Secondo il sondaggio più recente condotto per conto della catena tv privata Mega, Syriza sarebbe al 28,5% contro il 25,3 di Nea Dimokratia (centrodestra). Lontanissimi To Potami (Il Fiume, centristi) con il 5,8%, il Partito Comunista Greco con il 5,7%, il partito nazista Chrysi Avgi (Alba Dorata) con il 5,4% e i socialisti del Pasok con il 5,0%. Il Movimento dei Socialisti Democratici, fondato pochi giorni fa dall’ex premier ed ex segretario del Pasok Giorgos Papandreou, è accreditato di un 2,6% delle preferenze, al di sotto della soglia minima del 3% necessaria ad entrare nel nuovo parlamento (anche se un altro sondaggio dà alla formazione di Papandreou il 6%). Al di sotto della soglia anche la destra nazionalista – Greci Indipendenti – e i socialdemocratici di Dimar.
Secondo il sondaggio – che va preso con le molle visto l’interesse da parte dei committenti di incanalare il voto – sarebbe salita rispetto alla precedente rilevazione dal 74% al 75,7 la percentuale dei greci che vogliono rimanere “ad ogni costo” nella zona euro e nell’Unione Europea. Solo il 22,3% preferirebbe invece che la Grecia uscisse dall’Eurozona. Alla domanda su chi sarebbe il miglior primo ministro al momento, il 40,3% ha indicato l’attuale capo del governo Antonis Samaras, contro il 34,9% che ha espresso una preferenza per Alexis Tsipras.

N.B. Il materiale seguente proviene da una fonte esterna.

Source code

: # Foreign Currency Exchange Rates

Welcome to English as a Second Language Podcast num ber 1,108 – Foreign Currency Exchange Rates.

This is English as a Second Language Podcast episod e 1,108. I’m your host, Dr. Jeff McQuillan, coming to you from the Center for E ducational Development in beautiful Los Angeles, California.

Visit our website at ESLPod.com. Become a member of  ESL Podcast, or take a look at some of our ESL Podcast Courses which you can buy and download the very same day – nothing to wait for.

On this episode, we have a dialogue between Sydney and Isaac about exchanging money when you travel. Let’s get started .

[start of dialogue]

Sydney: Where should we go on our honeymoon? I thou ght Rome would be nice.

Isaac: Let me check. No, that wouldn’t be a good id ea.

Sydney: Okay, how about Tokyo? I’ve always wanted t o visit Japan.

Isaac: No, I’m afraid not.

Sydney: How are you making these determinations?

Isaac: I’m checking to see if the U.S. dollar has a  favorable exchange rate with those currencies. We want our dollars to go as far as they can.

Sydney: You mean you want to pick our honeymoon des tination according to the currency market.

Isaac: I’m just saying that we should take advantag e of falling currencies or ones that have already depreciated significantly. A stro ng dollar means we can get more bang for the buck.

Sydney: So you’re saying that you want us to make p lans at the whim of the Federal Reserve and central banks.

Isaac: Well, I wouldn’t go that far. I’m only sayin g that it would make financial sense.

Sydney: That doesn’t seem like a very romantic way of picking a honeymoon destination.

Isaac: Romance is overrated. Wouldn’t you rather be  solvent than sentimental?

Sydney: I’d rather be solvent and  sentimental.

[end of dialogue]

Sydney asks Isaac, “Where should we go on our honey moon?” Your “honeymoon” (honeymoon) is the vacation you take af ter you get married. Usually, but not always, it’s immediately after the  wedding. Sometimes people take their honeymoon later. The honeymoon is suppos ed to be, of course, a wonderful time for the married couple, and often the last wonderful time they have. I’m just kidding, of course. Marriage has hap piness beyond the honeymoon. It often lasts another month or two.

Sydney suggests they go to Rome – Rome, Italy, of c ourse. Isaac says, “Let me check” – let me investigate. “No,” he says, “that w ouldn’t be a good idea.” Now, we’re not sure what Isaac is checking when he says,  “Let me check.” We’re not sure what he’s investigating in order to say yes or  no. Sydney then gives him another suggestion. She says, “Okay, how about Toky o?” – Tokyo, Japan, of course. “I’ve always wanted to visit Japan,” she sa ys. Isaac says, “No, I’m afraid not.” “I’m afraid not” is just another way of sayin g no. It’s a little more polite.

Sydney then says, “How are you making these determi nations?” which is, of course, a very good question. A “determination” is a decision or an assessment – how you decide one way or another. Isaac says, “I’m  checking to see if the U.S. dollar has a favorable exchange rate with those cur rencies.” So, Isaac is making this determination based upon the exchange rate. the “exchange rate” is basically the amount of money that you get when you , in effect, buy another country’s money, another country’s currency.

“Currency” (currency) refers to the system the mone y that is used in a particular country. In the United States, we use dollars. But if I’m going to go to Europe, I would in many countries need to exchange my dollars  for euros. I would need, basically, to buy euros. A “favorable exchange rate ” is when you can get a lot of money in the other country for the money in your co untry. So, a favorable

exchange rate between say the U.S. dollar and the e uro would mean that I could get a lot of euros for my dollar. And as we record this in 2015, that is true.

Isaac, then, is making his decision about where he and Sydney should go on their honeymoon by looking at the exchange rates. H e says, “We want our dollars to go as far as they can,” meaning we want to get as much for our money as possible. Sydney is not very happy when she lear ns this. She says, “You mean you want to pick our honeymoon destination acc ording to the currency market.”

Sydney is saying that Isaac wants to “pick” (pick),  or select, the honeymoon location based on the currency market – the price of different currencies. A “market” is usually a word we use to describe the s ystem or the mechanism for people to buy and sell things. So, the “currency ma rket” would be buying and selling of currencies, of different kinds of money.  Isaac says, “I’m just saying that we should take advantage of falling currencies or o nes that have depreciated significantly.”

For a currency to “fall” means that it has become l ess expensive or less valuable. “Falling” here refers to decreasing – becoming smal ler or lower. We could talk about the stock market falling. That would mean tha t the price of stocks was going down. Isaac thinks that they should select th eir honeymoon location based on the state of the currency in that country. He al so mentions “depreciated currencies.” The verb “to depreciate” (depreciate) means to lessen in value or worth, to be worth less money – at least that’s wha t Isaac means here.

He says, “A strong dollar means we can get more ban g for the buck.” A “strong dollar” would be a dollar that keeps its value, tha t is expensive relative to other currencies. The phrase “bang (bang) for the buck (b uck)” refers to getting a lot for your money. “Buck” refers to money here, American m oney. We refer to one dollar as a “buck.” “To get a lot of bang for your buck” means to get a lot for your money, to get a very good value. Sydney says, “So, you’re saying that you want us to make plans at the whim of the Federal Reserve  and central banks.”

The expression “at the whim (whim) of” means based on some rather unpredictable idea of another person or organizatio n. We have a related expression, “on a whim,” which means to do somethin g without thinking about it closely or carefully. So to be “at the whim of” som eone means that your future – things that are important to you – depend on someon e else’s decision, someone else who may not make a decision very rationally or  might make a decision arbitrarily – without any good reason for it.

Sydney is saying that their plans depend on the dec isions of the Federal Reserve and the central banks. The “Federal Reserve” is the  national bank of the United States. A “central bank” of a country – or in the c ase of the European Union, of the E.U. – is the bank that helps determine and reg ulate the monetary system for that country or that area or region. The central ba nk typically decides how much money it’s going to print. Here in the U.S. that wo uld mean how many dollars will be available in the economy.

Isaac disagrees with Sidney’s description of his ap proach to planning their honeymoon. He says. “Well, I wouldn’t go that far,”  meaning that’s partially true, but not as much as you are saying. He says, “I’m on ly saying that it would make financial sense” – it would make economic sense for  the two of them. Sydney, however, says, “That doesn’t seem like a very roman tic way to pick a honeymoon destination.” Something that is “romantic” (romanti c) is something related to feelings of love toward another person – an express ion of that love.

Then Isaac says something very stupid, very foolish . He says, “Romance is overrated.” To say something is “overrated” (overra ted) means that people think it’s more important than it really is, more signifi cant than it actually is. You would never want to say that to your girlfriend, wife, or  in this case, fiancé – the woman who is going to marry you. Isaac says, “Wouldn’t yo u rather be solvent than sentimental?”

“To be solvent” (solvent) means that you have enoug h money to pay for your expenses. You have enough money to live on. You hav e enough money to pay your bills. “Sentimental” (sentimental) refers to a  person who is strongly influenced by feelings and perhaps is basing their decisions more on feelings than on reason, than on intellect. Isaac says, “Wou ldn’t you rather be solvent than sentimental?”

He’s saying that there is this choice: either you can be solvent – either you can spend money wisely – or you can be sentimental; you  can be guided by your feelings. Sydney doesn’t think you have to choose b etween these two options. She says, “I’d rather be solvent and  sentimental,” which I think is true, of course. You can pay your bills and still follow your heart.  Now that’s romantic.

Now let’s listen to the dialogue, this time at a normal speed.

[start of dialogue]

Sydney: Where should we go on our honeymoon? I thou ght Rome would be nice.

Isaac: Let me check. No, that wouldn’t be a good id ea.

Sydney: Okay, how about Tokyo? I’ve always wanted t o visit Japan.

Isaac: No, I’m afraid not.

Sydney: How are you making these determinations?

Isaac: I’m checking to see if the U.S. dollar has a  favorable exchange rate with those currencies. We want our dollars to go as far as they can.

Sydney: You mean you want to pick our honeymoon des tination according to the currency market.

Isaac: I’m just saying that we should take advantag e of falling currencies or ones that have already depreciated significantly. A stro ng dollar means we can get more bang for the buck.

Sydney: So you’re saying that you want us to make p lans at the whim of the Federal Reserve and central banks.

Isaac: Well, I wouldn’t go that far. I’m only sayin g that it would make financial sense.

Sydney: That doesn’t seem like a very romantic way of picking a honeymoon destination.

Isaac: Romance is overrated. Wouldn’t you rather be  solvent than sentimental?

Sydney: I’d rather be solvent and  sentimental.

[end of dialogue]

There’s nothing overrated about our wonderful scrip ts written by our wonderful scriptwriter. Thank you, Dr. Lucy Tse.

Come è evidente a tutti, la campagna elettorale per il voto del 25 gennaio prossimo non si svolge solo ad Atene o a Salonicco, ma anche – e soprattutto – a Bruxelles e Berlino. Non c’è un governo o un’istituzione politica ed economica dell’Unione Europea che non sia intervenuta, anche più volte, chiedendo ai greci ‘responsabilità’ e ‘continuità’ o minacciandoli di tremende conseguenze nel caso in cui dalle urne uscisse un risultato inviso ai poteri forti.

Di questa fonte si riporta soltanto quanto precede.